### [Activity]
Would you return, word for word, the lines of the data below from the line with "Unified, multi-task models can" through the line with "They use Question", and no others?
---------- Input ----------
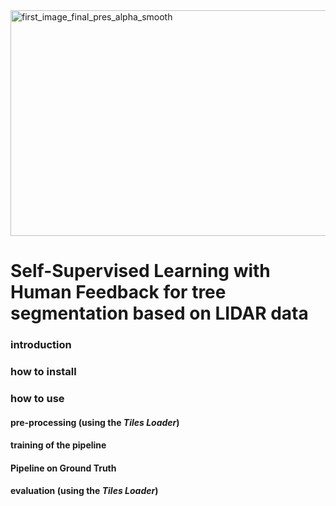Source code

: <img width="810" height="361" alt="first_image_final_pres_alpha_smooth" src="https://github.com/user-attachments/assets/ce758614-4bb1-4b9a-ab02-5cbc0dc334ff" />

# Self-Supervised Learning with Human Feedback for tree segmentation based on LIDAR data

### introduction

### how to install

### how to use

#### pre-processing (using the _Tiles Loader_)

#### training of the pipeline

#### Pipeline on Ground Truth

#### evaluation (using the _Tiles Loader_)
----------
---------- Input ----------
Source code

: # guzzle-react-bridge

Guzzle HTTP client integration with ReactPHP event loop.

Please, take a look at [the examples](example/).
----------
---------- Input ----------
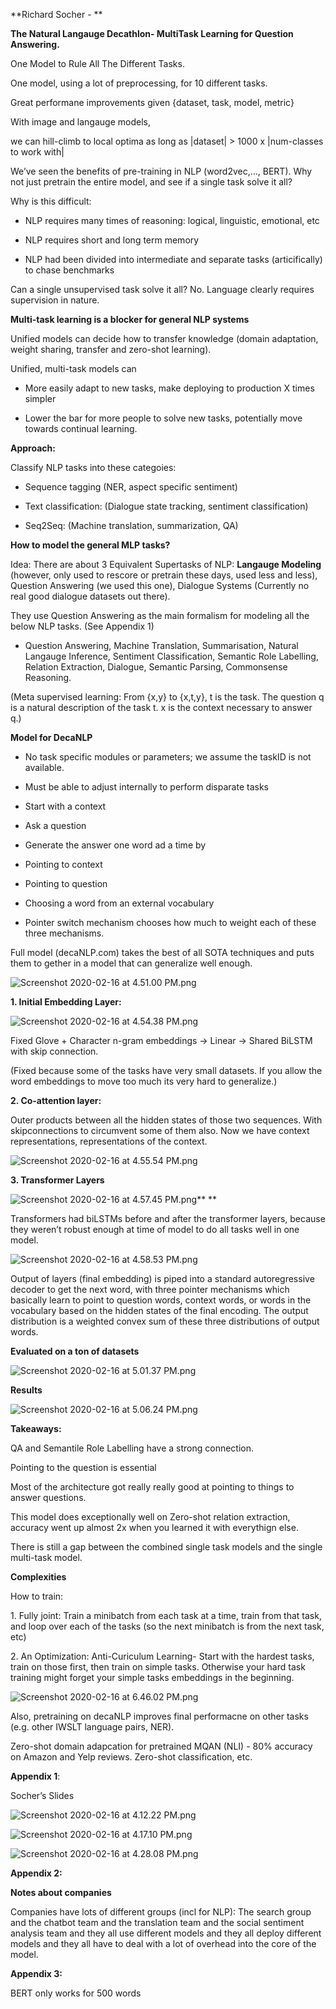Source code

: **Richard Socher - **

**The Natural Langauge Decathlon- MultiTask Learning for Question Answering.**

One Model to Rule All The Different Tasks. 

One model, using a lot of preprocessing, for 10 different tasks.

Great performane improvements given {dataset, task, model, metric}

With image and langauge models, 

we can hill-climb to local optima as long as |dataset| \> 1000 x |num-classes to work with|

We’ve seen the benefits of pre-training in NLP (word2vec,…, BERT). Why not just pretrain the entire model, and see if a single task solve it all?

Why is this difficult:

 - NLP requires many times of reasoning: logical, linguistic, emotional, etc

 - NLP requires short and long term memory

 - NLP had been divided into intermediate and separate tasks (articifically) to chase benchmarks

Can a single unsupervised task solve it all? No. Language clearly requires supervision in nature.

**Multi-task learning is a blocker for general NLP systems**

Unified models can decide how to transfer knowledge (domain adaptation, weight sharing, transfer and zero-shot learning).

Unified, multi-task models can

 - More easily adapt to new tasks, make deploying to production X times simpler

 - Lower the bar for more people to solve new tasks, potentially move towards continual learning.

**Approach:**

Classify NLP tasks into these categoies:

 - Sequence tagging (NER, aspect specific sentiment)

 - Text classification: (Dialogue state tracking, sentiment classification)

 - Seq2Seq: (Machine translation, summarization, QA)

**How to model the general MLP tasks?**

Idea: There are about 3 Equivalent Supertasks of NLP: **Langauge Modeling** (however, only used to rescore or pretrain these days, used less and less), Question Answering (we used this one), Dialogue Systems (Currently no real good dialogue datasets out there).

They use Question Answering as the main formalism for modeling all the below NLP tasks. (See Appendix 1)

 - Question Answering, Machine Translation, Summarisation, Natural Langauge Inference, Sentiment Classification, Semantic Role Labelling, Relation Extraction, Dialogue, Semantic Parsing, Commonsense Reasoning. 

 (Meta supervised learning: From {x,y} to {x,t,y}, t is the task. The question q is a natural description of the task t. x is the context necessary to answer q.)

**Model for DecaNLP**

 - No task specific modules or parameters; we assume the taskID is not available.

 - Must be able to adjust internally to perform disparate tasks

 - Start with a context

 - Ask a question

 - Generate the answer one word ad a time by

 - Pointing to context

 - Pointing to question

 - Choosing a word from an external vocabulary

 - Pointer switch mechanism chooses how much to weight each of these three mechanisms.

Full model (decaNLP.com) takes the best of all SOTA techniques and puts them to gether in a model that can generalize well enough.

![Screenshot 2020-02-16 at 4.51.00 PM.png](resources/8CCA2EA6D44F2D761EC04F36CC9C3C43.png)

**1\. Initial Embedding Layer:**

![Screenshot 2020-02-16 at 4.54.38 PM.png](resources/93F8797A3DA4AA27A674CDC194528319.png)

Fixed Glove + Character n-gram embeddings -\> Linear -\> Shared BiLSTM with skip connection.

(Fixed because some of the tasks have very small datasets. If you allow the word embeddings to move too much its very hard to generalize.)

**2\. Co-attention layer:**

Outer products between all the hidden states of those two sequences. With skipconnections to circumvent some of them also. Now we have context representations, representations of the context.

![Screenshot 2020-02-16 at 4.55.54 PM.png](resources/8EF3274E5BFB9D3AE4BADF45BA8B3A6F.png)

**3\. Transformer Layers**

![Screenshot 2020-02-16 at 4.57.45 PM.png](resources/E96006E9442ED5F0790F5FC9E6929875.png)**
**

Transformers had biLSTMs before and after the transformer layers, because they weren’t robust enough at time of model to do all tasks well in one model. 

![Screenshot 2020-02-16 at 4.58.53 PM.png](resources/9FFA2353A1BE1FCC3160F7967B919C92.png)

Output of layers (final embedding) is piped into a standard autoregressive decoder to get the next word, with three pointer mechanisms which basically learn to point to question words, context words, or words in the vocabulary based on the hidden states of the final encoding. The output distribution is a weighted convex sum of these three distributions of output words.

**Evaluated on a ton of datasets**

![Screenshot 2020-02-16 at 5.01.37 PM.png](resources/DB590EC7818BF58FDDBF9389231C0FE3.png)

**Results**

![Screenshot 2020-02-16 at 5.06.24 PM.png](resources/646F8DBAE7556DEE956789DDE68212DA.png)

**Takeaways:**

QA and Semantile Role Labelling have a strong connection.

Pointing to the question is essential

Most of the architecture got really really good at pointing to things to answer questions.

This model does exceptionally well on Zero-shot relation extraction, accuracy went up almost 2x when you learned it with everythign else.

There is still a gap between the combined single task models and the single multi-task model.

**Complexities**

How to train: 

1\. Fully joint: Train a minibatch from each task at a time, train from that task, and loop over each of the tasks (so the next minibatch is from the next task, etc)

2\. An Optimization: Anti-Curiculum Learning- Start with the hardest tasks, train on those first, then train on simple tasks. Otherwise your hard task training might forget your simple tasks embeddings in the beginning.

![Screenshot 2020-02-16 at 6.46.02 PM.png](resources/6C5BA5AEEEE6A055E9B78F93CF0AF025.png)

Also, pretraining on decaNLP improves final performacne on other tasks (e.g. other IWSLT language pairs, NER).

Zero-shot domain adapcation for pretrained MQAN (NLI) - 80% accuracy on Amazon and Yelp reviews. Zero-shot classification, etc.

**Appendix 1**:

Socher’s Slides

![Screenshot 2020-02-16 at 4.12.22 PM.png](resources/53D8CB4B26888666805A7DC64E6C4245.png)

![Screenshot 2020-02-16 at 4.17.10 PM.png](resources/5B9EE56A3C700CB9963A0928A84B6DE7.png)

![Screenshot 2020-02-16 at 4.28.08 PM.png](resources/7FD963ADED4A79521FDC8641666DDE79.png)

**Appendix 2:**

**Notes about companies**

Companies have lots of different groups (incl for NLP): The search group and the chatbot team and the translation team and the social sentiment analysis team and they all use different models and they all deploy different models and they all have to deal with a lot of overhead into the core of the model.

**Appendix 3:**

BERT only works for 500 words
----------
### [Reply]
Unified, multi-task models can

 - More easily adapt to new tasks, make deploying to production X times simpler

 - Lower the bar for more people to solve new tasks, potentially move towards continual learning.

**Approach:**

Classify NLP tasks into these categoies:

 - Sequence tagging (NER, aspect specific sentiment)

 - Text classification: (Dialogue state tracking, sentiment classification)

 - Seq2Seq: (Machine translation, summarization, QA)

**How to model the general MLP tasks?**

Idea: There are about 3 Equivalent Supertasks of NLP: **Langauge Modeling** (however, only used to rescore or pretrain these days, used less and less), Question Answering (we used this one), Dialogue Systems (Currently no real good dialogue datasets out there).

They use Question Answering as the main formalism for modeling all the below NLP tasks. (See Appendix 1)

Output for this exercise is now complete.